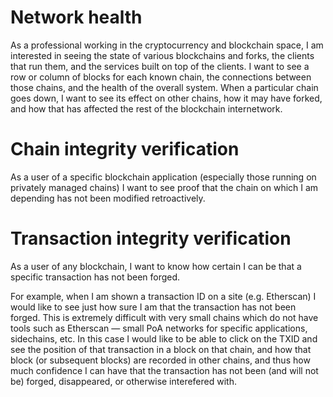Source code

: # Network health
As a professional working in the cryptocurrency and blockchain space, I am interested in seeing the state of various blockchains and forks, the clients that run them, and the services built on top of the clients.  I want to see a row or column of blocks for each known chain, the connections between those chains, and the health of the overall system. When a particular chain goes down, I want to see its effect on other chains, how it may have forked, and how that has affected the rest of the blockchain internetwork.

# Chain integrity verification
As a user of a specific blockchain application (especially those running on privately managed chains) I want to see proof that the chain on which I am depending has not been modified retroactively.

# Transaction integrity verification
As a user of any blockchain, I want to know how certain I can be that a specific transaction has not been forged.

For example, when I am shown a transaction ID on a site (e.g. Etherscan) I would like to see just how sure I am that the transaction has not been forged.  This is extremely difficult with very small chains which do not have tools such as Etherscan — small PoA networks for specific applications, sidechains, etc.  In this case I would like to be able to click on the TXID and see the position of that transaction in a block on that chain, and how that block (or subsequent blocks) are recorded in other chains, and thus how much confidence I can have that the transaction has not been (and will not be) forged, disappeared, or otherwise interefered with.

□ □ □

Required work: Repeat only the lines from the one holding "As a user of any" through the last line of the data.

Output for this exercise:
As a user of any blockchain, I want to know how certain I can be that a specific transaction has not been forged.

For example, when I am shown a transaction ID on a site (e.g. Etherscan) I would like to see just how sure I am that the transaction has not been forged.  This is extremely difficult with very small chains which do not have tools such as Etherscan — small PoA networks for specific applications, sidechains, etc.  In this case I would like to be able to click on the TXID and see the position of that transaction in a block on that chain, and how that block (or subsequent blocks) are recorded in other chains, and thus how much confidence I can have that the transaction has not been (and will not be) forged, disappeared, or otherwise interefered with.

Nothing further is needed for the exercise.